Malgré ces propriétés optiques attrayantes, les QD n’ont été que très peu utilisés comme marqueur fluorescent en biologie. Cela est dû aux difficultés de solubiliser les dots en milieu aqueux tout en conservant trois propriétés essentielles: une bonne fluorescence, une stabilité colloïdale et une faible adsorption non spécifique. Ce n’est que très récemment que ces conditions commencent à être satisfaites simultanément [3-5].

La difficulté vient du fait qu’après leur synthèse (obtenue par injection rapide sous atmosphère contrôlée d’un mélange de diméthyl cadmium, de sélénium et de trioctylphosphine dans une solution d’oxyde de trioctylphosphine chauffée à 350°C [1]), les QD sont recouverts de ligands hydrophobes. Pour les solubiliser dans l’eau, il faut les rendre hydrophiles tout en protégeant leur surface des charges présentes en solution (ces charges détruisent la fluorescence des QD). La stratégie employée jusqu’à présent consistait à échanger les ligands de surface avec des ligands ayant une partie hydrophile. Ces nouveaux ligands se greffent sur la surface du dot pour former une croûte monocouche [6] ou multicouche [7]. Ces méthodes permettent de rendre les dots solubles dans l’eau mais de nombreux problèmes d’adsorption non spécifique et d’agrégation apparaissent lors d’une utilisation in vitro [8]. Par ailleurs, aucune de ces méthodes ne permet d’utiliser les dotsin vivo.

Récemment, nous avons montré qu’en gardant les ligands hydrophobes à la surface des dots, il était possible de les encapsuler au coeur d’une micelle (c’est-à-dire une boule de polymères orientés radialement comme les épines d’un hérisson) de phospholipides composée d’un mélange de n-poly(éthylèneglycol) phosphatidyléthanolamine (PEG-PE) et de phosphatidylcholine (PC) [3]. La stabilité de la micelle est très améliorée par la présence du QD en son coeur, probablement à cause des interactions hydrophobes entre les ligands à la surface du dot et la double chaîne hydrophobe du phospholipide.
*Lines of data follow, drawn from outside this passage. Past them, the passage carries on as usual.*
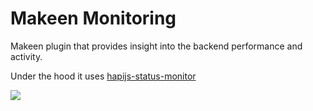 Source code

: Makeen Monitoring
=================

Makeen plugin that provides insight into the backend performance and activity.

Under the hood it uses [hapijs-status-monitor](https://github.com/ziyasal/hapijs-status-monitor)

![](https://drive.google.com/file/d/0B41d4UEya7BnMW1uTkZ6N05BM2M/view?usp=sharing&raw=true)
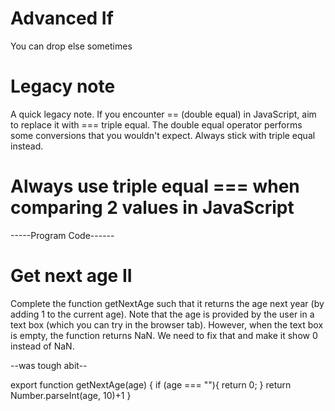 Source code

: 
# Advanced If

You can drop else sometimes

# Legacy note
A quick legacy note. If you encounter == (double equal) in JavaScript, aim to replace it with === triple equal.
The double equal operator performs some conversions that you wouldn't expect. Always stick with triple equal instead.

# Always use triple equal === when comparing 2 values in JavaScript

-----Program Code------

# Get next age II

Complete the function getNextAge such that it returns the age next year (by adding 1 to the current age).
Note that the age is provided by the user in a text box (which you can try in the browser tab).
However, when the text box is empty, the function returns NaN. We need to fix that and make it show 0 instead of NaN.

--was tough abit--

export function getNextAge(age) {
if (age === ""){
    return 0;
}
return Number.parseInt(age, 10)+1
}



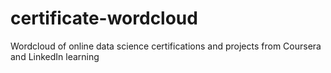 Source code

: # certificate-wordcloud
Wordcloud of online data science certifications and projects from Coursera and LinkedIn learning
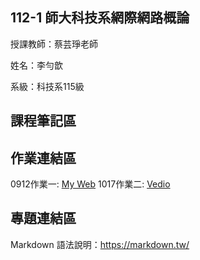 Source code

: ## 112-1 師大科技系網際網路概論

授課教師：蔡芸琤老師

姓名：李勻歆

系級：科技系115級

## 課程筆記區
## 作業連結區

0912作業一: [My Web](https://yunxin0118.github.io/html/)
1017作業二: [Vedio](https://youtu.be/5gg6y9bP0lg)

## 專題連結區
Markdown 語法說明：https://markdown.tw/
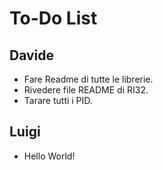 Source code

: # To-Do List

## Davide
-	Fare Readme di tutte le librerie.
-	Rivedere file README di RI32.
-	Tarare tutti i PID.

## Luigi
-	Hello World!
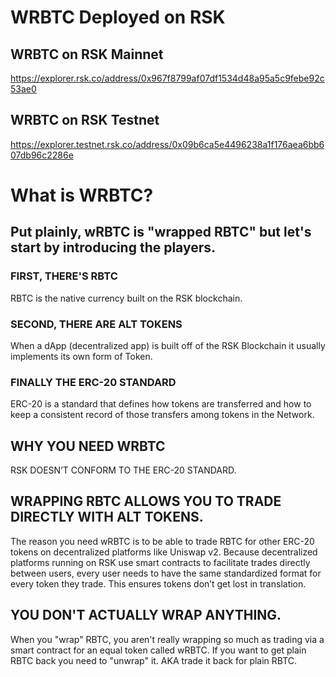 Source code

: # WRBTC Deployed on RSK

## WRBTC on RSK Mainnet
https://explorer.rsk.co/address/0x967f8799af07df1534d48a95a5c9febe92c53ae0

## WRBTC on RSK Testnet
https://explorer.testnet.rsk.co/address/0x09b6ca5e4496238a1f176aea6bb607db96c2286e


# What is WRBTC?

## Put plainly, wRBTC is "wrapped RBTC" but let's start by introducing the players.

### FIRST, THERE'S RBTC
RBTC is the native currency built on the RSK blockchain.

### SECOND, THERE ARE ALT TOKENS
When a dApp (decentralized app) is built off of the RSK Blockchain it usually implements its own form of Token.

### FINALLY THE ERC-20 STANDARD
ERC-20 is a standard that defines how tokens are transferred and how to keep a consistent record of those transfers among tokens in the Network.

## WHY YOU NEED WRBTC
RSK DOESN’T CONFORM TO THE ERC-20 STANDARD.

## WRAPPING RBTC ALLOWS YOU TO TRADE DIRECTLY WITH ALT TOKENS.
The reason you need wRBTC is to be able to trade RBTC for other ERC-20 tokens on decentralized platforms like Uniswap v2. Because decentralized platforms running on RSK use smart contracts to facilitate trades directly between users, every user needs to have the same standardized format for every token they trade. This ensures tokens don’t get lost in translation.

## YOU DON'T ACTUALLY WRAP ANYTHING.
When you "wrap" RBTC, you aren't really wrapping so much as trading via a smart contract for an equal token called wRBTC. If you want to get plain RBTC back you need to "unwrap" it. AKA trade it back for plain RBTC.



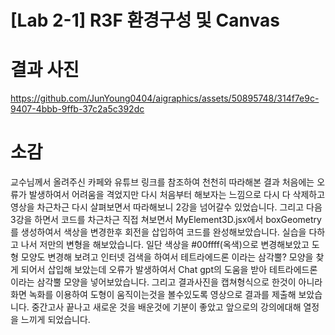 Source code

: # [Lab 2-1] R3F 환경구성 및 Canvas


# 결과 사진


https://github.com/JunYoung0404/aigraphics/assets/50895748/314f7e9c-9407-4bbb-9ffb-37c2a5c392dc


# 소감
교수님께서 올려주신 카페와 유튜브 링크를 참조하여 천천히 따라해본 결과 처음에는 오류가 발생하여서 어려움을 격었지만 다시 처음부터 해보자는 느낌으로 다시 다 삭제하고 영상을 차근차근 다시 살펴보면서
따라해보니 2강을 넘어갈수 있었습니다. 그리고 다음 3강을 하면서 코드를 차근차근 직접 쳐보면서 MyElement3D.jsx에서 boxGeometry를 생성하여서 색상을 변경한후 회전을 삽입하여 코드를 완성해보았습니다.
실습을 다하고 나서 저만의 변형을 해보았습니다. 일단 색상을 #00ffff(옥색)으로 변경해보았고 도형 모양도 변경해 보려고 인터넷 검색을 하여서 테트라에드론 이라는 삼각뿔? 모양을 찾게 되어서 삽입해 보았는데 오류가 발생하여서
Chat gpt의 도움을 받아 테트라에드론이라는 삼각뿔 모양을 넣어보았습니다. 그리고 결과사진을 캡쳐형식으로 한것이 아니라 화면 녹화를 이용하여 도형이 움직이는것을 볼수있도록 영상으로 결과를 제출해 보았습니다.
중간고사 끝나고 새로운 것을 배운것에 기분이 좋았고 앞으로의 강의에대해 열정을 느끼게 되었습니다. 
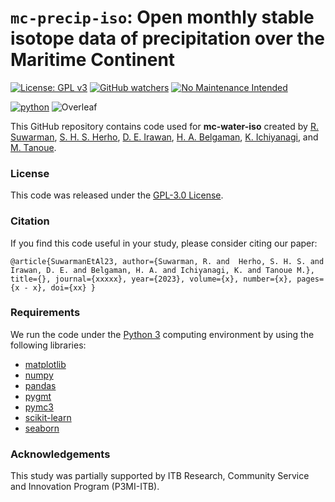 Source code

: # `mc-precip-iso`: Open monthly stable isotope data of precipitation over the Maritime Continent 


[![License: GPL v3](https://img.shields.io/badge/License-GPLv3-blue.svg)](https://www.gnu.org/licenses/gpl-3.0)
[![GitHub watchers](https://img.shields.io/github/watchers/Naereen/StrapDown.js.svg?style=social&label=Watch&maxAge=2592000)](https://github.com/sandyherho/mc-precip-iso/watchers)
[![No Maintenance Intended](http://unmaintained.tech/badge.svg)](http://unmaintained.tech/)

[![python](https://img.shields.io/badge/python-★★★-lightgrey?labelColor=3776AB&logo=Python&style=for-the-badge&logoColor=white)](https://www.python.org/)
![Overleaf](https://img.shields.io/badge/-Overleaf-47A141?logo=Overleaf&style=for-the-badge&logoColor=white)


This GitHub repository contains code used for **mc-water-iso** created by [R. Suwarman](https://scholar.google.com/citations?user=NfMfR8LMVz8C&hl=en), [S. H. S. Herho](https://scholar.google.com/citations?user=uYQgjxMAAAAJ&hl=id), [D. E. Irawan](https://scholar.google.com/citations?user=Myvc78MAAAAJ&hl=en), [H. A. Belgaman](https://scholar.google.co.id/citations?user=BnuFrE8AAAAJ&hl=en), [K. Ichiyanagi](https://researchmap.jp/kimpei/research_experience/16460562?lang=en), and [M. Tanoue](https://scholar.google.co.id/citations?user=0IdG2G4AAAAJ&hl=en).

### License
This code was released under the [GPL-3.0 License](https://github.com/sandyherho/mc-precip-iso/blob/main/LICENSE.txt).

### Citation
If you find this code useful in your study, please  consider citing our paper:


`
@article{SuwarmanEtAl23,
         author={Suwarman, R. and  Herho, S. H. S. and Irawan, D. E. and Belgaman, H. A. and Ichiyanagi, K. and Tanoue M.},
         title={},
         journal={xxxxx},
         year={2023},
         volume={x},
         number={x},
         pages={x - x},
         doi={xx}
}
`

### Requirements

We run the code under the [Python 3](https://www.python.org/) computing environment by using the following libraries:

- [matplotlib](https://matplotlib.org/)
- [numpy](https://numpy.org/)
- [pandas](https://pandas.pydata.org/)
- [pygmt](https://www.pygmt.org/)
- [pymc3](https://www.pymc.io/projects/docs/en/v3/index.html)
- [scikit-learn](https://scikit-learn.org/)
- [seaborn](https://seaborn.pydata.org/)

### Acknowledgements
This study was partially supported by ITB Research, Community Service and Innovation Program (P3MI-ITB).
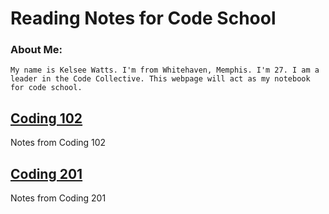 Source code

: # Reading Notes for Code School

### About Me:  
    My name is Kelsee Watts. I'm from Whitehaven, Memphis. I'm 27. I am a leader in the Code Collective. This webpage will act as my notebook for code school.

## [Coding 102](/Reading-Notes/102/)

Notes from Coding 102

## [Coding 201](/Reading-Notes/201)

Notes from Coding 201

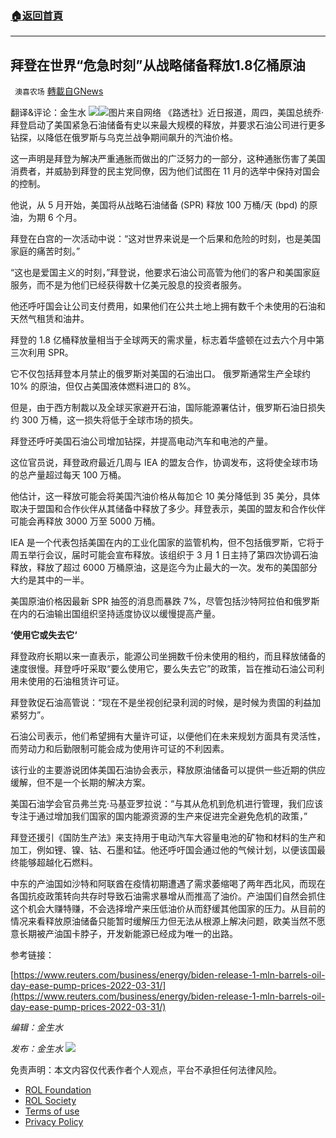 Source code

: ###  [:house:返回首頁](https://github.com/ourhimalayas/txt)
---


## 拜登在世界“危急时刻”从战略储备释放1.8亿桶原油
` 澳喜农场` [轉載自GNews](https://gnews.org/zh-hans/2268100/)

翻译&评论：金生水
![](https://assets.gnews.org/wp-content/uploads/2022/04/Gnews.png)![](https://assets.gnews.org/wp-content/uploads/2022/04/1-5.jpg)图片来自网络
《路透社》近日报道，周四，美国总统乔·拜登启动了美国紧急石油储备有史以来最大规模的释放，并要求石油公司进行更多钻探，以降低在俄罗斯与乌克兰战争期间飙升的汽油价格。

这一声明是拜登为解决严重通胀而做出的广泛努力的一部分，这种通胀伤害了美国消费者，并威胁到拜登的民主党同僚，因为他们试图在 11 月的选举中保持对国会的控制。

他说，从 5 月开始，美国将从战略石油储备 (SPR) 释放 100 万桶/天 (bpd) 的原油，为期 6 个月。

拜登在白宫的一次活动中说：“这对世界来说是一个后果和危险的时刻，也是美国家庭的痛苦时刻。”

“这也是爱国主义的时刻，”拜登说，他要求石油公司高管为他们的客户和美国家庭服务，而不是为他们已经获得数十亿美元股息的投资者服务。

他还呼吁国会让公司支付费用，如果他们在公共土地上拥有数千个未使用的石油和天然气租赁和油井。

拜登的 1.8 亿桶释放量相当于全球两天的需求量，标志着华盛顿在过去六个月中第三次利用 SPR。

它不仅包括拜登本月禁止的俄罗斯对美国的石油出口。 俄罗斯通常生产全球约 10% 的原油，但仅占美国液体燃料进口的 8%。

但是，由于西方制裁以及全球买家避开石油，国际能源署估计，俄罗斯石油日损失约 300 万桶，这一损失将低于全球市场的损失。

拜登还呼吁美国石油公司增加钻探，并提高电动汽车和电池的产量。

这位官员说，拜登政府最近几周与 IEA 的盟友合作，协调发布，这将使全球市场的总产量超过每天 100 万桶。

他估计，这一释放可能会将美国汽油价格从每加仑 10 美分降低到 35 美分，具体取决于盟国和合作伙伴从其储备中释放了多少。拜登表示，美国的盟友和合作伙伴可能会再释放 3000 万至 5000 万桶。

IEA 是一个代表包括美国在内的工业化国家的监管机构，但不包括俄罗斯，它将于周五举行会议，届时可能会宣布释放。该组织于 3 月 1 日主持了第四次协调石油释放，释放了超过 6000 万桶原油，这是迄今为止最大的一次。发布的美国部分大约是其中的一半。

美国原油价格因最新 SPR 抽签的消息而暴跌 7%，尽管包括沙特阿拉伯和俄罗斯在内的石油输出国组织坚持适度协议以缓慢提高产量。

**‘****使用它或失去它****‘**

拜登政府长期以来一直表示，能源公司坐拥数千份未使用的租约，而且释放储备的速度很慢。拜登呼吁采取“要么使用它，要么失去它”的政策，旨在推动石油公司利用未使用的石油租赁许可证。

拜登敦促石油高管说：“现在不是坐视创纪录利润的时候，是时候为贵国的利益加紧努力”。

石油公司表示，他们希望拥有大量许可证，以便他们在未来规划方面具有灵活性，而劳动力和后勤限制可能会成为使用许可证的不利因素。

该行业的主要游说团体美国石油协会表示，释放原油储备可以提供一些近期的供应缓解，但不是一个长期的解决方案。

美国石油学会官员弗兰克·马基亚罗拉说：“与其从危机到危机进行管理，我们应该专注于通过增加我们国家的国内能源资源的生产来促进完全避免危机的政策，”

拜登还援引《国防生产法》来支持用于电动汽车大容量电池的矿物和材料的生产和加工，例如锂、镍、钴、石墨和锰。他还呼吁国会通过他的气候计划，以便该国最终能够超越化石燃料。

中东的产油国如沙特和阿联酋在疫情初期遭遇了需求萎缩喝了两年西北风，而现在各国抗疫政策转向共存时导致石油需求暴增从而推高了油价。产油国们自然会抓住这个机会大赚特赚，不会选择增产来压低油价从而舒缓其他国家的压力。从目前的情况来看释放原油储备只能暂时缓解压力但无法从根源上解决问题，欧美当然不愿意长期被产油国卡脖子，开发新能源已经成为唯一的出路。

参考链接：

[https://www.reuters.com/business/energy/biden-release-1-mln-barrels-oil-day-ease-pump-prices-2022-03-31/](https://www.reuters.com/business/energy/biden-release-1-mln-barrels-oil-day-ease-pump-prices-2022-03-31/)

*编辑：金生水*

*发布：金生水*
![](https://assets.gnews.org/wp-content/uploads/2022/04/HA-1.jpg)
 

免责声明：本文内容仅代表作者个人观点，平台不承担任何法律风险。

- [ROL Foundation](https://rolfoundation.org/)
- [ROL Society](https://rolsociety.org/)
- [Terms of use](https://gnews.org/terms-of-use-3/)
- [Privacy Policy](https://gnews.org/privacy-policy/)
Sans QD, les micelles se dégradent au bout de quelques jours [9]. Avec QD, elles sont stables pendant plusieurs mois en solution aqueuse. Cette nouvelle méthode d’encapsulation permet d’obtenir rapidement (moins de 5 minutes) des QD-micelles régulières dont la taille, la forme et la structure sont homogènes. La présence d’une couche de PEG dense et orientée vers l’extérieur de la micelle assure une adsorption non spécifique minimale avec les biomolécules. La densité de PEG ainsi que la taille des micelles peuvent être ajustées en fonction des applications. En mélangeant des PEG-PE avec des PEG-PE dont l’extrémité PEG porte un groupe réactif, on obtient des QD-micelles sur lesquelles on peut greffer des protéines ou de l’ADN. Nous avons montré que des QD-micelles sur lesquelles ont été attachées des molécules d’ADN (simple brin) s’accrochent spécifiquement à une séquence complémentaire d’ADN immobilisée dans des billes de 4 % d’agarose mais ne s’accrochent pas lorsque la séquence n’est pas appariée [3].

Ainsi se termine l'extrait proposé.